— AIM OF THE EXERCISE —
Reproduce, without any change, the span of lines from the opening of the records below to the line containing "- as an array", inclusive.

[Stored data]

***

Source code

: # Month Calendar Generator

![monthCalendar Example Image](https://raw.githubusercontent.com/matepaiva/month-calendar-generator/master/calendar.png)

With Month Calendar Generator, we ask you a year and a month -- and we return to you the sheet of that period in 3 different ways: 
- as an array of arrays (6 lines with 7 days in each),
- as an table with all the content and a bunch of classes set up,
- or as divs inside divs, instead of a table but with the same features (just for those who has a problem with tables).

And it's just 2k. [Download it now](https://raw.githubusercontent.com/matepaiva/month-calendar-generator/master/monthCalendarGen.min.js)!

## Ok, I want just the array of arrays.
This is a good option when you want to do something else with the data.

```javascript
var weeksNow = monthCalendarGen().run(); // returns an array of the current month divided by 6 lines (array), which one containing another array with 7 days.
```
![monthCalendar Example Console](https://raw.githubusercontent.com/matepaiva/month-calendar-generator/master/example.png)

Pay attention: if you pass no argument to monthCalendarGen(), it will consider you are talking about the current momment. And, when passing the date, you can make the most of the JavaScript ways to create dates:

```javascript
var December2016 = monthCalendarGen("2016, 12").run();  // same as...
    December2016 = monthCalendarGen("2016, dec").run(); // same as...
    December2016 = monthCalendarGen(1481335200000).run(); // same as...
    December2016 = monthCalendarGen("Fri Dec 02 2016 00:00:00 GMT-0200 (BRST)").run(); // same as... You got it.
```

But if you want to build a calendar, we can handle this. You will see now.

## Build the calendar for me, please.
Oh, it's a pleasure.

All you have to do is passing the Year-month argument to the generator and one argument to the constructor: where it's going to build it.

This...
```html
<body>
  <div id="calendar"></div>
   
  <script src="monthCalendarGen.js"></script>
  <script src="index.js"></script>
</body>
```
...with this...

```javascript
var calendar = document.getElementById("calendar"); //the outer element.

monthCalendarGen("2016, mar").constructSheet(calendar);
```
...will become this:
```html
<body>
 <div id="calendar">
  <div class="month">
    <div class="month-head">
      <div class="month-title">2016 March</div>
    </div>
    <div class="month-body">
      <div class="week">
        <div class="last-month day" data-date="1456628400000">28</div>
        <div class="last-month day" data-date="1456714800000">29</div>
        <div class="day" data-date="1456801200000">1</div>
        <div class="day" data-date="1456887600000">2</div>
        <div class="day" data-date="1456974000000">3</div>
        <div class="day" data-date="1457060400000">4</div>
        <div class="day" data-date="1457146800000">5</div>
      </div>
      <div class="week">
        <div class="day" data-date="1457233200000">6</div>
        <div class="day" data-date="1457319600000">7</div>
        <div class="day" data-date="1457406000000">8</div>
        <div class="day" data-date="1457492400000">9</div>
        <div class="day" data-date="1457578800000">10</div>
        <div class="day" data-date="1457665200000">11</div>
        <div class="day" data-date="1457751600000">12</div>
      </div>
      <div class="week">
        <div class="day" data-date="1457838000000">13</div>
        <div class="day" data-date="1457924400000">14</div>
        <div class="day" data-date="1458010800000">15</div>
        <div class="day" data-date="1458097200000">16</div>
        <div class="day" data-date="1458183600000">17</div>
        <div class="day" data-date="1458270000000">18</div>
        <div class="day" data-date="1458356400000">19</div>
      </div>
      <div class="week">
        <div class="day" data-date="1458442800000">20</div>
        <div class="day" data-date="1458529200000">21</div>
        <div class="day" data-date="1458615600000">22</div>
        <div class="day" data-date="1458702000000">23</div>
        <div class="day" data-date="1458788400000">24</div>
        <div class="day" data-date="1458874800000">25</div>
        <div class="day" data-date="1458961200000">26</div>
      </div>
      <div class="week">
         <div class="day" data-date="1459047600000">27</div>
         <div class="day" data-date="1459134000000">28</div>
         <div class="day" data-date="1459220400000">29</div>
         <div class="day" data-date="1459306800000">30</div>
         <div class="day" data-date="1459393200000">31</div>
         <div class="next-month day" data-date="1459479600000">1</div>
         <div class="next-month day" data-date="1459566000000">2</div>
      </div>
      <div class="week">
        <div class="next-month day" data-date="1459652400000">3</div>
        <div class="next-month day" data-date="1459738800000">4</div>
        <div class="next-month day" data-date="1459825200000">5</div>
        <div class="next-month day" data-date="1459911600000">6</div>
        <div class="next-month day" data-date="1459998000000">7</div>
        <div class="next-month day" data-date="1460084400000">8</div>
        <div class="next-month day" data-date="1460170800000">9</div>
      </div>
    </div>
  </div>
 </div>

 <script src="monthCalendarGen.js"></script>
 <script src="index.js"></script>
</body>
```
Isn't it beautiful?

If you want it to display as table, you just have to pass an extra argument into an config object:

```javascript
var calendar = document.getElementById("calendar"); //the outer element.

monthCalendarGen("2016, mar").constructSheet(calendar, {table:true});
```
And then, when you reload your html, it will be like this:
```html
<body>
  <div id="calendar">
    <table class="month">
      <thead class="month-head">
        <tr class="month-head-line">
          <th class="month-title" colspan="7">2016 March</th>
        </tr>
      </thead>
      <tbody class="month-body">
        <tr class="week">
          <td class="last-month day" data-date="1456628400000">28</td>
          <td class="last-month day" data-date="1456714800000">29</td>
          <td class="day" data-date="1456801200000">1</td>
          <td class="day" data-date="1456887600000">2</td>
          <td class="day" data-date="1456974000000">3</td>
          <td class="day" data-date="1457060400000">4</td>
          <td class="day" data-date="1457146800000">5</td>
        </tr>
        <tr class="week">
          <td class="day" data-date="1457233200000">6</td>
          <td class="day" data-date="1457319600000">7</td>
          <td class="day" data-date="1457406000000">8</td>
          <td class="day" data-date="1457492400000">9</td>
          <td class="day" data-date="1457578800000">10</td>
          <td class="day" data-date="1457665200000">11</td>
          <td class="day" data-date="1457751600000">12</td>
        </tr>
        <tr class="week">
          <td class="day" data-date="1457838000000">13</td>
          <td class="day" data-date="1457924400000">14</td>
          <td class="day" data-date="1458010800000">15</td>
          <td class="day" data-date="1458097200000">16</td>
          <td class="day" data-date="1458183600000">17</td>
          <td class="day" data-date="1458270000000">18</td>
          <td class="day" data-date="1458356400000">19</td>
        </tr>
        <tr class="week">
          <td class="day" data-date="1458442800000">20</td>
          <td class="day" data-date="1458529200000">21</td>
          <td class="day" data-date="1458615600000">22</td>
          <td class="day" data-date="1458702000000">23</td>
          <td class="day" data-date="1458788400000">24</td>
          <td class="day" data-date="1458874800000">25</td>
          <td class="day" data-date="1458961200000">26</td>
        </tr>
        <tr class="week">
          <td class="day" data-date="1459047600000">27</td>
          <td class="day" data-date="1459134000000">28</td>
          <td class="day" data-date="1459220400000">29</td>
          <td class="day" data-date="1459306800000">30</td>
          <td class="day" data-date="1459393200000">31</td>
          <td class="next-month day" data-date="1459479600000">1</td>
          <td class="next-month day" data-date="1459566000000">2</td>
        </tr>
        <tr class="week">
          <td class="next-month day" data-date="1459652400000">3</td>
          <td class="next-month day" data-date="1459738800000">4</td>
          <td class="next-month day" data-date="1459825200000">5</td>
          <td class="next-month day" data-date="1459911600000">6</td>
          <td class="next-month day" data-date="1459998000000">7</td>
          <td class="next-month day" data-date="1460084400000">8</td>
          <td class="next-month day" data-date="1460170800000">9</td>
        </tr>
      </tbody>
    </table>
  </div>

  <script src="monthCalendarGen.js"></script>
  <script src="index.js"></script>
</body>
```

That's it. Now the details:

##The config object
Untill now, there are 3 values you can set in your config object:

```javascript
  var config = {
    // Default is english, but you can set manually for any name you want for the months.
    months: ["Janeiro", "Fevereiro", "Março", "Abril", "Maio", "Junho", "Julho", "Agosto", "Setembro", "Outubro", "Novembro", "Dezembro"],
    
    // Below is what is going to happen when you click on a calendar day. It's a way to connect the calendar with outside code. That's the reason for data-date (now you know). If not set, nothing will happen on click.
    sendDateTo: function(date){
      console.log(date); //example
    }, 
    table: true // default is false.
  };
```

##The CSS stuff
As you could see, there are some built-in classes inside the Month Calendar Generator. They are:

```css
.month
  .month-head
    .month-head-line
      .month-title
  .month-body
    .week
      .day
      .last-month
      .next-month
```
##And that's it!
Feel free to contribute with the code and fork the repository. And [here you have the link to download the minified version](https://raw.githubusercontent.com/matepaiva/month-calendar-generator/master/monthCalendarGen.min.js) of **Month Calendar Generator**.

***

— EXERCISE ANSWER —
Source code

: # Month Calendar Generator

![monthCalendar Example Image](https://raw.githubusercontent.com/matepaiva/month-calendar-generator/master/calendar.png)

With Month Calendar Generator, we ask you a year and a month -- and we return to you the sheet of that period in 3 different ways: 
- as an array of arrays (6 lines with 7 days in each),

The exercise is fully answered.